With the Memorial Day weekend having recently passed, and summer on the doorstep of the northern hemisphere, many people are looking forward to easing back and appreciating the slower pace of warmer months to full capacity. Some individuals are even preparing for a vacation, hopefully one that work does not drag itself into. While the weather changes based on seasons and proximity to the sun, relationships do not change as methodically, and people who experience frequent stress in their relationships may be risking death earlier. A study from the University of Copenhagen (UC), published in the Journal of Epidemiology and Community Health earlier in May, has provided information toward the end of navigating relationships more wisely.
It is no surprise that experiencing conflict, especially with a close friend or family member, is a painful encounter. But the study has shown that moments of conflict, demands and worries have the potential to accelerate the arrival of death more than expected.
The research was conducted over a period of 11 years, from 2000 to 2011, and used data from 9,875 people. The study subjects were adults ranging from their 30s to 50s, and researchers used their findings of relationship stress to tie into all causes of death during that period.
This study proved to be highly comprehensive and exhaustive, probing not only the causes of death and what was causing stress, but also examining the ways that stressful encounters unfold based on different types of people. Researchers inquired participants about spouses, children, family members, friends, neighbors, and co-workers. Children and spouses ended up being involved in conflicts quite often, with nearly one in every 10 participants responding that their spouse or child was often or always a source of strife and conflict.
Contemporary technology has been aiding psychological and relational studies for years, and this has greatly illuminated the fact that physical struggles are often tied to emotional ones. An earlier death is a risk run by people who allow their stressful relationships to continue unaltered, and this research is showing that it is a very high price to pay.

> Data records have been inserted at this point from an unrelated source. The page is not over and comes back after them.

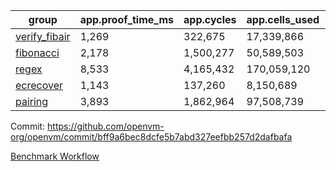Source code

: | group | app.proof_time_ms | app.cycles | app.cells_used | leaf.proof_time_ms | leaf.cycles | leaf.cells_used |
| -- | -- | -- | -- | -- | -- | -- |
| [verify_fibair](https://github.com/openvm-org/openvm/blob/benchmark-results/benchmarks-pr/1770/verify_fibair-bff9a6bec8dcfe5b7abd327eefbb257d2dafbafa.md) | 1,269 |  322,675 |  17,339,866 |- | - | - |
| [fibonacci](https://github.com/openvm-org/openvm/blob/benchmark-results/benchmarks-pr/1770/fibonacci-bff9a6bec8dcfe5b7abd327eefbb257d2dafbafa.md) | 2,178 |  1,500,277 |  50,589,503 |- | - | - |
| [regex](https://github.com/openvm-org/openvm/blob/benchmark-results/benchmarks-pr/1770/regex-bff9a6bec8dcfe5b7abd327eefbb257d2dafbafa.md) | 8,533 |  4,165,432 |  170,059,120 |- | - | - |
| [ecrecover](https://github.com/openvm-org/openvm/blob/benchmark-results/benchmarks-pr/1770/ecrecover-bff9a6bec8dcfe5b7abd327eefbb257d2dafbafa.md) | 1,143 |  137,260 |  8,150,689 |- | - | - |
| [pairing](https://github.com/openvm-org/openvm/blob/benchmark-results/benchmarks-pr/1770/pairing-bff9a6bec8dcfe5b7abd327eefbb257d2dafbafa.md) | 3,893 |  1,862,964 |  97,508,739 |- | - | - |


Commit: https://github.com/openvm-org/openvm/commit/bff9a6bec8dcfe5b7abd327eefbb257d2dafbafa

[Benchmark Workflow](https://github.com/openvm-org/openvm/actions/runs/15781954587)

As it turns out, six percent of the men studied within the research period died, and four percent of the women died.
The weight that is brought upon by relationships experiencing verbal tension can create emotional baggage that does not easily wear off. The researchers from UC found that study subjects whom always or often experienced demands and worries in regards to their children would undergo an increase of their death risk by almost 50 percent. Actions that do not always involve physical behaviors can still result in physical consequences by the end of the day.

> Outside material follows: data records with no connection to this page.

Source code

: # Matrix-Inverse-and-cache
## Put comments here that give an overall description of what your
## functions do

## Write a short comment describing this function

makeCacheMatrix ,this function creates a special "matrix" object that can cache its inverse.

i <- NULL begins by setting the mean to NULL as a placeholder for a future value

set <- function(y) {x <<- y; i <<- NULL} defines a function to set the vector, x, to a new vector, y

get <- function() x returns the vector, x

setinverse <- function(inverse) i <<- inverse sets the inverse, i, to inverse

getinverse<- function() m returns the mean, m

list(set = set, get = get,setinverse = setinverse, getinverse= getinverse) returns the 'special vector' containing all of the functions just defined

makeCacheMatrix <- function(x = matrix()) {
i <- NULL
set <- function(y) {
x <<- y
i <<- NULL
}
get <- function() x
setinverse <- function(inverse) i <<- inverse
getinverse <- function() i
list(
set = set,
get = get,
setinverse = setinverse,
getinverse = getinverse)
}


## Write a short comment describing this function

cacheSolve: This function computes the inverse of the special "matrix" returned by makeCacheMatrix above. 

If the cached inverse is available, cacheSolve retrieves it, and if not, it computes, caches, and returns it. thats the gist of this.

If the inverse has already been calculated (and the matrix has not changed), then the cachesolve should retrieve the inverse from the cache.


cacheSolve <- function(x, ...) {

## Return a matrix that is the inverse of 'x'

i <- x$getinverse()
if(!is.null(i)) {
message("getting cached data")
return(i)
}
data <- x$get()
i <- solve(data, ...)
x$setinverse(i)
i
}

For individuals on the hunt for employment, the outcomes of worries, conflicts and demands are far graver. The UC study uncovered that when people without a job experience stressful relationship circumstances, they run a risk of death that is four and a half times higher than those currently employed.
The fact that more men were found to have perished from these stressful relationship culminations provides curiosity that could well spur further studies from UC, or other educational hubs. In many ways, the scenarios of modern life that each culture across the world has contributed to are only recently coming to a full light, increasing the understanding that scientists and citizens alike have on the behaviors of humans throughout the Earth.
Death being risked earlier by people in stressful relationships, and such data being collected from researchers, should be a loud call toward psychologists and family counselors to ensure that their methodology is as current as possible. Time will only tell whether or not people will continue allowing themselves to succumb to laziness within relationships, or form new habits from the ground up.